A spray bottle is a bottle that can squirt, spray or mist fluids.

== History ==
While spray bottles existed long before the middle of the 20th century, they used a rubber bulb which was squeezed to produce the spray; the quickly-moving air siphoned fluid from the bottle. The rapid improvement in plastics after World War II increased the range of fluids that could be dispensed, and reduced the cost of the sprayers because assembly could be fully automated.

The Drackett company, manufacturers of Windex glass cleaner, was a leader in promoting spray bottles. Roger Drackett raised soybeans, converted the soybeans to plastic using technology purchased from Henry Ford, and was an investor in the Seaquist company, an early manufacturer of sprayers and closures. Initially, the brittle nature of early plastics required that sprayers be packaged in a cardboard box, and the sprayer inserted in the glass Windex bottle by the consumer. The cost in the manufacturing sprayers was also a factor; consumers would reuse the sprayers with bottle after bottle of glass cleaner. As plastics improved and the cost of sprayers dropped, manufacturers were able to ship products with the sprayer already in the bottle.

In the late 1960s, spray bottles with trigger-style actuators appeared and quickly became popular, as this design was less fatiguing to use. The original pump-style bottle remained more popular for applications like non-aerosol deodorants, where size was a factor and repeated pumps were not required.

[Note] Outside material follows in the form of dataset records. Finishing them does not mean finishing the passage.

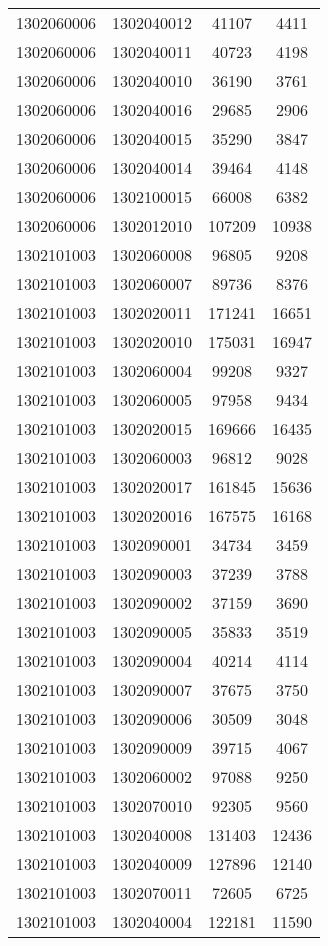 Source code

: \begin{longtable}{llcc}
1302060006 & 1302040012 & 41107 & 4411\\
1302060006 & 1302040011 & 40723 & 4198\\
1302060006 & 1302040010 & 36190 & 3761\\
1302060006 & 1302040016 & 29685 & 2906\\
1302060006 & 1302040015 & 35290 & 3847\\
1302060006 & 1302040014 & 39464 & 4148\\
1302060006 & 1302100015 & 66008 & 6382\\
1302060006 & 1302012010 & 107209 & 10938\\
1302101003 & 1302060008 & 96805 & 9208\\
1302101003 & 1302060007 & 89736 & 8376\\
1302101003 & 1302020011 & 171241 & 16651\\
1302101003 & 1302020010 & 175031 & 16947\\
1302101003 & 1302060004 & 99208 & 9327\\
1302101003 & 1302060005 & 97958 & 9434\\
1302101003 & 1302020015 & 169666 & 16435\\
1302101003 & 1302060003 & 96812 & 9028\\
1302101003 & 1302020017 & 161845 & 15636\\
1302101003 & 1302020016 & 167575 & 16168\\
1302101003 & 1302090001 & 34734 & 3459\\
1302101003 & 1302090003 & 37239 & 3788\\
1302101003 & 1302090002 & 37159 & 3690\\
1302101003 & 1302090005 & 35833 & 3519\\
1302101003 & 1302090004 & 40214 & 4114\\
1302101003 & 1302090007 & 37675 & 3750\\
1302101003 & 1302090006 & 30509 & 3048\\
1302101003 & 1302090009 & 39715 & 4067\\
1302101003 & 1302060002 & 97088 & 9250\\
1302101003 & 1302070010 & 92305 & 9560\\
1302101003 & 1302040008 & 131403 & 12436\\
1302101003 & 1302040009 & 127896 & 12140\\
1302101003 & 1302070011 & 72605 & 6725\\
1302101003 & 1302040004 & 122181 & 11590\\

\end{longtable}
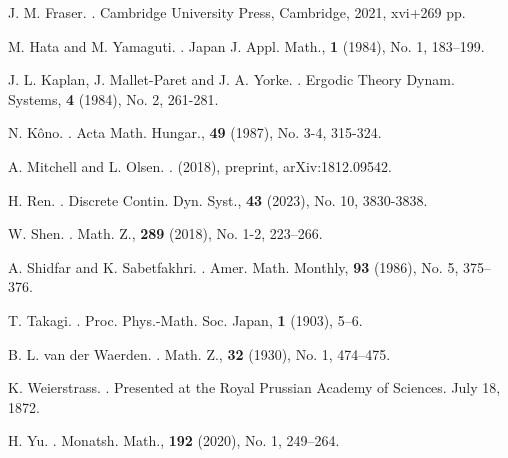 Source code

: \documentclass{amsart}
\theoremstyle{definition}
\theoremstyle{remark}
\numberwithin{equation}{section}
\begin{document}
\begin{thebibliography}{11}
J. M. Fraser.
. 
\newblock Cambridge University Press, Cambridge, 2021, xvi+269 pp.

M. Hata and M. Yamaguti.
.
\newblock  Japan J. Appl. Math., {\bf 1} (1984), No. 1, 183--199.


J. L. Kaplan, J. Mallet-Paret and J. A. Yorke.
.
\newblock Ergodic Theory Dynam. Systems, {\bf 4} (1984), No. 2, 261-281.



N. Kôno.
.
\newblock Acta Math. Hungar., {\bf 49} (1987), No. 3-4, 315-324.





A. Mitchell and L. Olsen.
.
\newblock  (2018), preprint, arXiv:1812.09542.



H. Ren.
.
\newblock Discrete Contin. Dyn. Syst., {\bf 43} (2023), No. 10, 3830-3838.

W. Shen.
.
\newblock Math. Z., {\bf 289} (2018), No. 1-2, 223--266.

A. Shidfar and K. Sabetfakhri.
.
\newblock Amer. Math. Monthly, {\bf 93} (1986), No. 5, 375--376.


T. Takagi.
.
\newblock Proc. Phys.-Math. Soc. Japan, {\bf 1} (1903), 5--6.


B. L. van der Waerden.
.
\newblock Math. Z., {\bf 32} (1930), No. 1, 474--475.

K. Weierstrass.
.
\newblock Presented at the Royal Prussian Academy of Sciences. July 18, 1872.



H. Yu.
.
\newblock Monatsh. Math., {\bf 192} (2020), No. 1, 249--264.

\end{thebibliography}
\end{document}
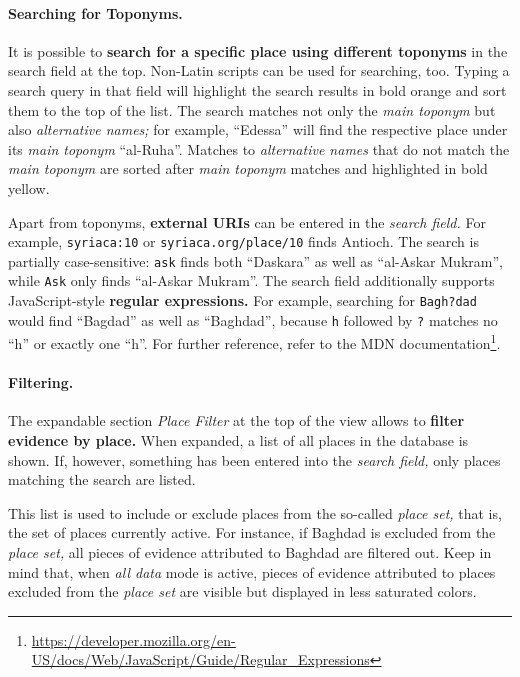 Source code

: \paragraph{Searching for Toponyms.}
\label{sec:location-list-search-toponyms}
It is possible to \textbf{search for a specific place using different toponyms} in the search field at the top.
Non-Latin scripts can be used for searching, too.
Typing a search query in that field will highlight the search results in bold orange and sort them to the top of the list.
The search matches not only the \emph{main toponym} but also \emph{alternative names;}
for example, \enquote{Edessa} will find the respective place under its \emph{main toponym} \enquote{al-Ruha}.
Matches to \emph{alternative names} that do not match the \emph{main toponym} are sorted after \emph{main toponym} matches and highlighted in bold yellow.

Apart from toponyms, \textbf{external URIs} can be entered in the \emph{search field.}
For example, \verb!syriaca:10! or \verb!syriaca.org/place/10! finds Antioch.
The search is partially case-sensitive:
\verb!ask! finds both \enquote{Daskara} as well as \enquote{al-Askar Mukram}, while \verb!Ask! only finds \enquote{al-Askar Mukram}.
The search field additionally supports JavaScript-style \textbf{regular expressions.}
For example, searching for \verb!Bagh?dad! would find \enquote{Bagdad} as well as \enquote{Baghdad}, because \verb!h! followed by \verb!?! matches no \enquote{h} or exactly one \enquote{h}.
For further reference, refer to the MDN documentation\footnote{\url{https://developer.mozilla.org/en-US/docs/Web/JavaScript/Guide/Regular_Expressions}}.

\paragraph{Filtering.}
The expandable section \emph{Place Filter} at the top of the view allows to \textbf{filter evidence by place.}
When expanded, a list of all places in the database is shown.
If, however, something has been entered into the \emph{search field,} only places matching the search are listed.

This list is used to include or exclude places from the so-called \emph{place set,}
that is, the set of places currently active.
For instance, if Baghdad is excluded from the \emph{place set,} all pieces of evidence attributed to Baghdad are filtered out.
Keep in mind that, when \emph{all data} mode is active, pieces of evidence attributed to places excluded from the \emph{place set} are visible but displayed in less saturated colors.

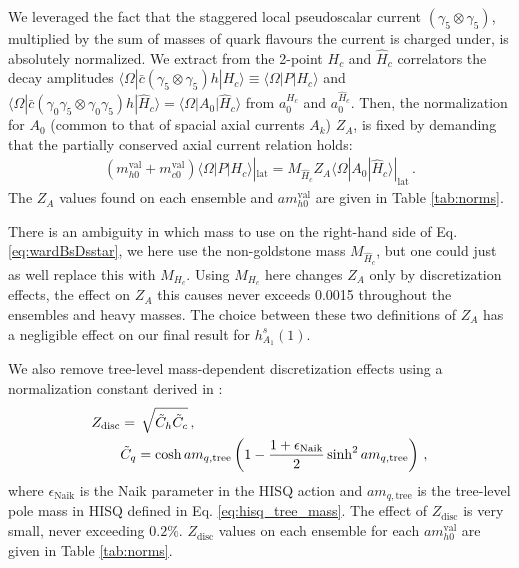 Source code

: We leveraged the fact that the staggered local pseudoscalar current $(\gamma_5\otimes \gamma_5)$, multiplied by the sum of masses of quark flavours the current is charged under, is absolutely normalized. We extract from the 2-point $H_c$ and $\hat{H}_c$ correlators the decay amplitudes $\langle \Omega | \bar{c} (\gamma_5\otimes \gamma_5) h | H_c \rangle \equiv \langle \Omega | P | H_c \rangle$ and $\langle \Omega | \bar{c} (\gamma_0\gamma_5 \otimes \gamma_0\gamma_5) h | \hat{H}_c \rangle = \langle \Omega | A_0 | \hat{H}_c \rangle$ from $a_0^{H_c}$ and $a_0^{\hat{H}_c}$. Then, the normalization for $A_0$ (common to that of spacial axial currents $A_k$) $Z_A$, is fixed by demanding that the partially conserved axial current relation holds:
\begin{align}
  (m^{\text{val}}_{h0} + m^{\text{val}}_{c0}) \langle \Omega | P | H_c \rangle|_{\text{lat}} = M_{\hat{H}_c} Z_A \langle \Omega | A_0 | \hat{H}_c \rangle|_{\text{lat}}\,.
  \label{eq:wardBsDsstar}
\end{align}
The $Z_A$ values found on each ensemble and $am^{\text{val}}_{h0}$ are given in Table \ref{tab:norms}.

There is an ambiguity in which mass to use on the right-hand side of Eq. \eqref{eq:wardBsDsstar}, we here use the non-goldstone mass $M_{\hat{H}_c}$, but one could just as well replace this with $M_{H_c}$. Using $M_{H_c}$ here changes $Z_A$ only by discretization effects, the effect on $Z_A$ this causes never exceeds 0.0015 throughout the ensembles and heavy masses. The choice between these two definitions of $Z_A$ has a negligible effect on our final result for $h^s_{A_1}(1)$.

We also remove tree-level mass-dependent discretization effects using a normalization constant derived in \cite{Monahan:2012dq,Bazavov:2017lyh}:
\begin{align}
  \label{eq:Zdisc}
  Z_{\text{disc}} &=\,\sqrt{ \tilde{C}_h \tilde{C}_c }\,, \\
  \nonumber
  &\tilde{C}_q = \cosh am_{q,\text{tree}} \left( 1 - {1+\epsilon_{\text{Naik}}\over 2} \sinh^2 am_{q,\text{tree}} \right)\,,
\end{align}
where $\epsilon_{\text{Naik}}$ is the Naik parameter in the HISQ action and $am_{q,\text{tree}}$ is the tree-level pole mass in HISQ defined in Eq. \eqref{eq:hisq_tree_mass}. The effect of $Z_{\text{disc}}$ is very small, never exceeding $0.2\%$. $Z_{\text{disc}}$ values on each ensemble for each $am^{\text{val}}_{h0}$ are given in Table \ref{tab:norms}.

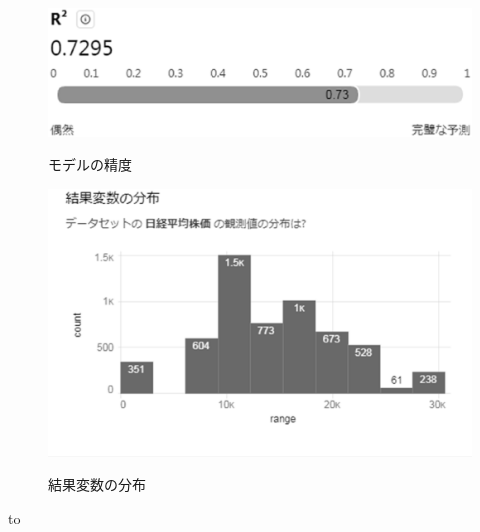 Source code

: \documentclass[submit,techrep,noauthor]{ipsj}
\begin{document}
\newpage
\begin{figure}[h]
\begin{center}
\label{INDEXNIKKEI_NI225_ReviewModelAccuracy}
\includegraphics[width=\linewidth]{./eps/INDEXNIKKEI_NI225_ReviewModelAccuracy.eps}
\caption{モデルの精度}
\vspace{-2mm}
\end{center}
\end{figure}
\vspace{-4mm}
\begin{figure}[h]
\begin{center}
\label{INDEXNIKKEI_NI225_TrainingDataandtheModel}
\includegraphics[width=\linewidth]{./eps/INDEXNIKKEI_NI225_TrainingDataandtheModel.eps}
\caption{結果変数の分布}
\vspace{-2mm}
\end{center}
\end{figure}
\vspace{-2mm}
\begin{table}[h] 
\caption{表の例} 
\label{tab:INDEXNIKKEI_NI225_correlation}
\hbox to
\newpage
\end{table}
\vspace{-2mm}
\end{document}
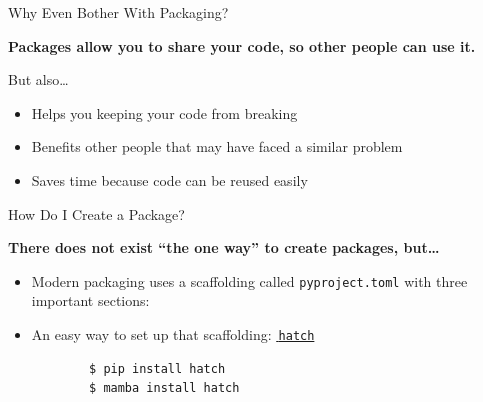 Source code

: \begin{frame}{Why Even Bother With Packaging?}
  \begin{center}
    \huge\textcolor{ccyan!90!cblack}{\textbf{Packages allow you to share your code, so other people can use it.}}
  \end{center}
  \vspace{2em}
  \textcolor{cpink}{But also\dots}
  \begin{itemize}
    \setlength{\itemsep}{1em}
    \item Helps you keeping your code from breaking
    \item Benefits other people that may have faced a similar problem
    \item Saves time because code can be reused easily
  \end{itemize}
\end{frame}

\begin{frame}[fragile]{How Do I Create a Package?}
  \begin{center}
    \huge\textcolor{ccyan!90!cblack}{\textbf{There does not exist \enquote{the one way} to create packages, but\dots}}
  \end{center}
  \vspace{1em}
  \begin{itemize}
    \setlength{\itemsep}{1em}
    \item Modern packaging uses a scaffolding called \texttt{pyproject.toml} with three important sections:
    \item An easy way to set up that scaffolding: \href{https://hatch.pypa.io/latest/}{{\footnotesize{\faExternalLink*}}\,\texttt{hatch}}
      \begin{verbatim}
        $ pip install hatch
        $ mamba install hatch
      \end{verbatim}
  \end{itemize}
\end{frame}

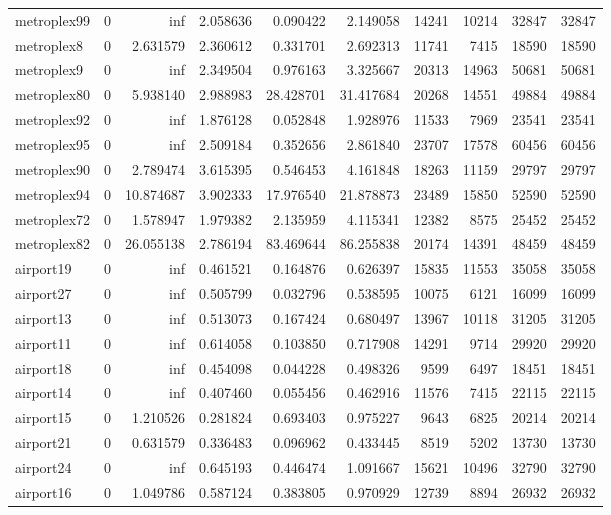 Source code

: \begin{longtable}{|l|r|r|r|r|r|r|r|r|r|}
metroplex99 & 0 & inf & 2.058636 & 0.090422 & 2.149058 & 14241 & 10214 & 32847 & 32847 \\
metroplex8 & 0 & 2.631579 & 2.360612 & 0.331701 & 2.692313 & 11741 & 7415 & 18590 & 18590 \\
metroplex9 & 0 & inf & 2.349504 & 0.976163 & 3.325667 & 20313 & 14963 & 50681 & 50681 \\
metroplex80 & 0 & 5.938140 & 2.988983 & 28.428701 & 31.417684 & 20268 & 14551 & 49884 & 49884 \\
metroplex92 & 0 & inf & 1.876128 & 0.052848 & 1.928976 & 11533 & 7969 & 23541 & 23541 \\
metroplex95 & 0 & inf & 2.509184 & 0.352656 & 2.861840 & 23707 & 17578 & 60456 & 60456 \\
metroplex90 & 0 & 2.789474 & 3.615395 & 0.546453 & 4.161848 & 18263 & 11159 & 29797 & 29797 \\
metroplex94 & 0 & 10.874687 & 3.902333 & 17.976540 & 21.878873 & 23489 & 15850 & 52590 & 52590 \\
metroplex72 & 0 & 1.578947 & 1.979382 & 2.135959 & 4.115341 & 12382 & 8575 & 25452 & 25452 \\
metroplex82 & 0 & 26.055138 & 2.786194 & 83.469644 & 86.255838 & 20174 & 14391 & 48459 & 48459 \\
airport19 & 0 & inf & 0.461521 & 0.164876 & 0.626397 & 15835 & 11553 & 35058 & 35058 \\
airport27 & 0 & inf & 0.505799 & 0.032796 & 0.538595 & 10075 & 6121 & 16099 & 16099 \\
airport13 & 0 & inf & 0.513073 & 0.167424 & 0.680497 & 13967 & 10118 & 31205 & 31205 \\
airport11 & 0 & inf & 0.614058 & 0.103850 & 0.717908 & 14291 & 9714 & 29920 & 29920 \\
airport18 & 0 & inf & 0.454098 & 0.044228 & 0.498326 & 9599 & 6497 & 18451 & 18451 \\
airport14 & 0 & inf & 0.407460 & 0.055456 & 0.462916 & 11576 & 7415 & 22115 & 22115 \\
airport15 & 0 & 1.210526 & 0.281824 & 0.693403 & 0.975227 & 9643 & 6825 & 20214 & 20214 \\
airport21 & 0 & 0.631579 & 0.336483 & 0.096962 & 0.433445 & 8519 & 5202 & 13730 & 13730 \\
airport24 & 0 & inf & 0.645193 & 0.446474 & 1.091667 & 15621 & 10496 & 32790 & 32790 \\
airport16 & 0 & 1.049786 & 0.587124 & 0.383805 & 0.970929 & 12739 & 8894 & 26932 & 26932 \\

\end{longtable}
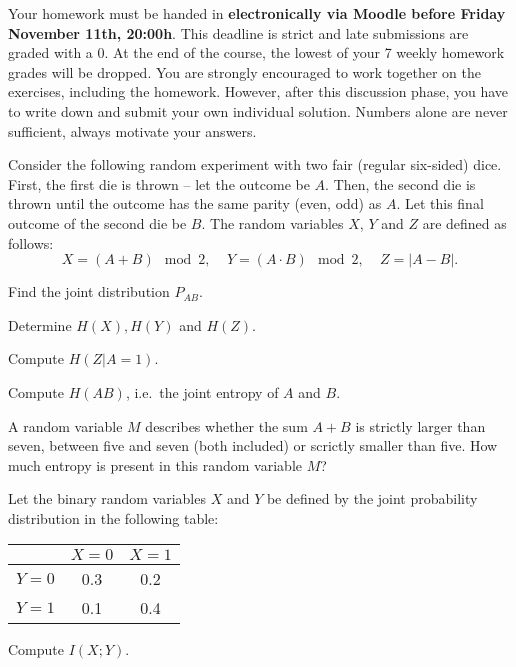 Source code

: \documentclass[a4paper,10pt,landscape,twocolumn]{scrartcl}
\newcommand\deadline{Friday November 11th, 20:00h}
\begin{document}
\homeworkproblems

{\sffamily\noindent
Your homework must be handed in \textbf{electronically via Moodle before \deadline}. This deadline is strict and late submissions are graded with a 0. At the end of the course, the lowest of your 7 weekly homework grades will be dropped. You are strongly encouraged to work together on the exercises, including the homework. However, after this discussion phase, you have to write down and submit your own individual solution. Numbers alone are never sufficient, always motivate your answers.
}

\begin{exercise}
Consider the following random experiment with two fair (regular six-sided) dice. First, the first die is thrown -- let the outcome be $A$. Then, the second die is thrown until the outcome has the same parity (even, odd) as $A$. Let this final outcome of the second die be $B$. The random variables $X$, $Y$ and $Z$ are defined as follows:
\[
X = (A + B) \mod 2, \ \ \ \ \ Y = (A \cdot B) \mod 2, \ \ \ \ \ Z = |A - B|.
\]
	\begin{subex}[(1pt)]
	Find the joint distribution $P_{AB}$.
	\end{subex}
	\begin{subex}[(3pt)]
	Determine $H(X), H(Y)$ and $H(Z)$.
	\end{subex}
	\begin{subex}[(1pt)]
	Compute $H(Z|A=1)$.
	\end{subex}
	\begin{subex}[(1pt)]
	Compute $H(AB)$, i.e.\ the joint entropy of $A$ and $B$.
	\end{subex}
	\begin{subex}[(2pt)]
	A random variable $M$ describes whether the sum $A + B$ is strictly larger than seven, between five and seven (both included) or scrictly smaller than five. How much entropy is present in this random variable $M$?
	\end{subex}
\end{exercise}

\newpage

\begin{exercise}
Let the binary random variables $X$ and $Y$ be defined by the joint probability distribution in the following table:
\begin{center}
\begin{tabular}{c | c | c}
& $X = 0$ & $X = 1$\\\hline
$Y = 0$ & 0.3 & 0.2\\
$Y = 1$ & 0.1 & 0.4
\end{tabular}
\end{center}
Compute $I(X;Y)$.
\end{exercise}
\end{document}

=== Modern spray bottles ===
Unlike the rubber bulb dispenser which primarily moved air with a small amount of fluid, modern spray bottles use a positive displacement pump that acts directly on the fluid. The pump draws liquid up a siphon tube from the bottom of the bottle and forces it through a nozzle. Depending on the sprayer, the nozzle may or may not be adjustable, so as to select between squirting a stream, aerosolizing a mist, or dispensing a spray.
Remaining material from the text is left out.